Tangible evidence of tennis's growth in China comes in the form of the Wuhan Open's new, 15,000-seat stadium, opened by Li last month, which has a similar capacity to Wimbledon's Centre Court.
Steady crowds and the presence of 12 Chinese players in the women's top 200 -- behind only Russia, the United States and the Czech Republic -- also demonstrate tennis's upward trajectory.
Much of the growth is directly attributable to Li, Asia's first Grand Slam singles champion who won two major titles before she retired on the eve of last year's inaugural Wuhan Open.
But many observers believe China's next Grand Slam winner could be as many as 10 years away, with the dominance of the state-run sports system hampering players' development.
Simon Chadwick, professor of sport business strategy at Britain's Coventry University Business School, suggests China needs a cultural rethink which will not sit comfortably with the authorities.
"The factory-style government development of athletes may work in sports such as gymnastics, but tennis is different requiring a very clear and simple focus on individuals," Chadwick said.
Former tennis star player Li Na poses for a picture as she gives a tennis master class at the Wuhan Open in China's Hubei province on September 29, 2015.
"Unless China embraces this notion then one imagines that the country will find it difficult to enable the type of cultural change that is required to promote the sport's development."
Li herself exemplifies the tensions that exist between China's government sports set-up and its ambitions to shine on the world stage.

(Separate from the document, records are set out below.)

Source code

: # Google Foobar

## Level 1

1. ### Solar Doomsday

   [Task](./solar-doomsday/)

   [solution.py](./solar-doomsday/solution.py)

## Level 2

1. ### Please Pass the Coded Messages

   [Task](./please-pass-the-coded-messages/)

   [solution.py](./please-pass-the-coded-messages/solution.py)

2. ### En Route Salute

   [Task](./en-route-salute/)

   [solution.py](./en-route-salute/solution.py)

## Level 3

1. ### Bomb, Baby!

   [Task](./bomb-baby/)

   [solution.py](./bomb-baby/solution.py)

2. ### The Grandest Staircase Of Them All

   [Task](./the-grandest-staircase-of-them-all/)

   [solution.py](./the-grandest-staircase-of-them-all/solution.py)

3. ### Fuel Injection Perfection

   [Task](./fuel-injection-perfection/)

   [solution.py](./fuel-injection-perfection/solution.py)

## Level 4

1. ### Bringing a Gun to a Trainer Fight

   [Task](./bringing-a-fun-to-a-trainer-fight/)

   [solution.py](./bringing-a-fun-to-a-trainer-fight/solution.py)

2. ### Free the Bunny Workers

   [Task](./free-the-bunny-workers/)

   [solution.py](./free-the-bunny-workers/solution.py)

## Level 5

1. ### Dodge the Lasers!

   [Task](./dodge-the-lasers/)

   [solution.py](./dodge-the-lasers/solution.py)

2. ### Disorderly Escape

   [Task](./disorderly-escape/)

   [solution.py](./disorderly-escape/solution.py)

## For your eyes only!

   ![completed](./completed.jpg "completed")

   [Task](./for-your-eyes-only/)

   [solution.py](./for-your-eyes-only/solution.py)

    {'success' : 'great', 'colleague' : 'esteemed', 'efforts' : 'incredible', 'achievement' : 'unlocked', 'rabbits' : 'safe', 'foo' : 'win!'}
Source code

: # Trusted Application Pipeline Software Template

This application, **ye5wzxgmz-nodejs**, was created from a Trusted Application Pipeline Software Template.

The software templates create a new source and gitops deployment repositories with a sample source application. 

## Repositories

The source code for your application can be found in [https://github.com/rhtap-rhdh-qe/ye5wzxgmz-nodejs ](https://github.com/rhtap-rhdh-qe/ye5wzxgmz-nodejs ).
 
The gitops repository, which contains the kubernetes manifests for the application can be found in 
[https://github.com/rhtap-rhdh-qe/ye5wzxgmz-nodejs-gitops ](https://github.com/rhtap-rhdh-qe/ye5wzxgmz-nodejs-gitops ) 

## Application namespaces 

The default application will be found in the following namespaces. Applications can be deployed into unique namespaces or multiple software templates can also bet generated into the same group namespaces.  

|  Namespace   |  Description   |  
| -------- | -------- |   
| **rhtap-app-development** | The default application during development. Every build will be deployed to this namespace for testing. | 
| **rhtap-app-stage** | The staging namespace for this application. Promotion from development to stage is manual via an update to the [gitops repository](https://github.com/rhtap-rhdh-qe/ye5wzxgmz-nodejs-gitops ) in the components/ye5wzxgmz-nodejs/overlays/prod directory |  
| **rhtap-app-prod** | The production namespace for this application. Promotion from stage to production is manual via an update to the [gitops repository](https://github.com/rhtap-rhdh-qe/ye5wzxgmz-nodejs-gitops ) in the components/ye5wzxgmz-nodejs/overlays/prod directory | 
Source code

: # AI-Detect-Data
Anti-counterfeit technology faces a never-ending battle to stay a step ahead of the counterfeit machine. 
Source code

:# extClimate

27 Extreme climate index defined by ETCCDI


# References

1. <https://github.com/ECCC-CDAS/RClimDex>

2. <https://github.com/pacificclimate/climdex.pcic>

Li, who at a young age was ordered to abandon badminton for tennis against her will, famously split from the state system to organise her own sponsorship and be coached by her husband.
It took years of difficulty and media sniping before she finally made it big late in her career, becoming a superstar in her home country, complete with a bronze statue in her native Wuhan.
Tennis with Chinese characteristics
Jorge Salkeld, a Women's Tennis Association (WTA) board member and senior vice president at Octagon Tennis, the Wuhan Open's promoter for the tournament, said the "Li Na factor" has seen the popularity of tennis in China surge.
Provincial governments have quickly got on board, developing tennis academies and domestic championships -- although regional rivalries are a difficult distraction for Chinese players.
"(Sport is) all state-funded and if a province is a winner in whatever national games then they are even more centrally funded," he said.
"The tricky part is that (the) provinces' main objective is to win the national games," he explained, which diverts attention away from the professional tennis tours.
Former tennis star Li Na (L) gives a tennis master class at the Wuhan Open in China's Hubei province on September 29, 2015.
"When a player needs to be training on clay to prepare for the qualifications for Roland Garros, or grass to prepare for Wimbledon, they have another schedule going on at the same time. So that has created problems," said Salkeld.
However, it is clear that China has embraced the sport, and when that happens, things can move quickly -- and in unexpected directions.
Yi Guoqing, tournament director and general manager of the Wuhan Sports Development Institute, said it took just two years from the start of negotiations for the Wuhan Open to become reality.
He compared tennis in China to the market reforms under Deng Xiaoping, dubbed "socialism with Chinese characteristics" which allowed it to flourish into the world's number two economy.
"The government means making the policies, the hand of the market is the participation of the society," said Yi.
"Not only (in) tennis," he added. "The whole economy of China is taking the same road. It is changing and I believe it will be more open in the future."
And this may allow the country to create an entirely new model of tennis -- one with Chinese characteristics.